Once in Royal David’s City (Is Never Enough)

TMC Digging A Deeper Well

The ten most popular Christmas carols include Silent Night, Away in the Manger, Hark the Herald Angels Sing, The First Noel, It Came Upon a Midnight Clear … but alas, Once in Royal David’s City only clocks in at #14. Here are a couple of votes to renew attention to this biblically and theologically robust carol, penned by Cecil Frances Alexander in 1848 with the specific intent of teaching the Apostles’ Creed. Listening to it recently, we were reminded of the theological framework that shaped it—and that still speaks powerfully to church leaders today.

Once in royal David’s city
stood a lowly cattle shed,
where a mother laid her baby
in a manger for his bed:
Mary was that mother mild;
Jesus Christ, her little child.

He came down to earth from heaven
who is God and Lord of all,
and his shelter was a stable,
and his cradle was a stall;
with the poor and meek and lowly,
lived on earth our Savior holy.

Jesus is our childhood’s pattern;
day by day like us he grew;
he was little, weak and helpless;
tears and smiles like us he knew;
and he feels for all our sadness,
and he shares in all our gladness.

And our eyes at last shall see him,
through his own redeeming love;
for that child so dear and gentle
is our Lord in heaven above;
and he leads his children on
to the place where he is gone.

You might think of the hymn as a four-story building. Its first two floors establish Christ’s humble birth. Its middle floor traces his earthly life, his deeply human experiences. And its uppermost level takes us to our future with him in heaven.

The opening stanza reverberates with surprise. Royal David’s city opens its gates to reveal a lowly cattle shed. The contrast builds as the hymn continues. He came down to earth from heaven who is God and Lord of all, and his shelter was a stable, and his cradle was a stall. God could have orchestrated any arrival scenario. The stable wasn’t where God’s plan went wrong. It was where it went exactly right. The incarnation begins there because divine love makes itself accessible at every level.
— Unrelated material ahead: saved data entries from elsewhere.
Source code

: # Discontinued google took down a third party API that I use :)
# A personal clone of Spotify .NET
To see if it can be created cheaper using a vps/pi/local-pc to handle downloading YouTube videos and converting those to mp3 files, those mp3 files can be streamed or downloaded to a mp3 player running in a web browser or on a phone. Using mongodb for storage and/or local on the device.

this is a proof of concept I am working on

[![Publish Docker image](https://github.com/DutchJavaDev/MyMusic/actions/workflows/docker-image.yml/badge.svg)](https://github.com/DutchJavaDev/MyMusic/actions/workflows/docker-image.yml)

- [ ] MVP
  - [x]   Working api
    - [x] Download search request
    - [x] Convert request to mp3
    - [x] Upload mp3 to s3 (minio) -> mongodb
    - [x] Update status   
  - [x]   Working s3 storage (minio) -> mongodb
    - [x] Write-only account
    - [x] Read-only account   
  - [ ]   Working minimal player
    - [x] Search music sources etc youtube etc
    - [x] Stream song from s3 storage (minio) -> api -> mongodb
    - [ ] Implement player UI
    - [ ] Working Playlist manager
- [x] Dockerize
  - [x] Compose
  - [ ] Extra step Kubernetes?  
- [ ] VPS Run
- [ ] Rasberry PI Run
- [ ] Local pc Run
In the third stanza, we encounter a startling claim: He was little, weak and helpless; tears and smiles like us he knew. This isn’t your typical description of deity. The God who spoke galaxies into existence experienced the helplessness of infancy. Day by day like us he grew—meaning there was a time when the Savior of the world couldn’t walk, couldn’t speak, couldn’t feed himself.

Perhaps the hymn’s most pastorally profound moment—And he feels for all our sadness, and he shares in all our gladness—moves beyond sympathy to empathy. Christ doesn’t observe our emotional life from a distance; he participates in it.

And then, in its final stanza, the hymn shifts upward:

And our eyes at last shall see him,
through his own redeeming love;
for that child so dear and gentle
is our Lord in heaven above;
and he leads his children on
to the place where he is gone.

Notice the progression: the child becomes the Lord, the manger gives way to the throne, but the movement isn’t triumphal — it’s relational. He leads his children on. The emphasis is on accompaniment, not command.

We can derive so much guidance for ministry today from “Once in Royal David’s City.” God’s realm doesn’t primarily advance through our own agendas and advantages. It advances through humility made strategic, through accessibility made intentional, through the long obedience in the direction that mirrors Christ’s earthly life.

Approaching Christmas this year, perhaps that’s the gift worth receiving — permission to follow faithfully in the same direction.

We wish you a joyful Christmas! May your leadership this coming year reflect the nativity’s wisdom: accessible, humble, and confident in the One who was born among us to raise us up.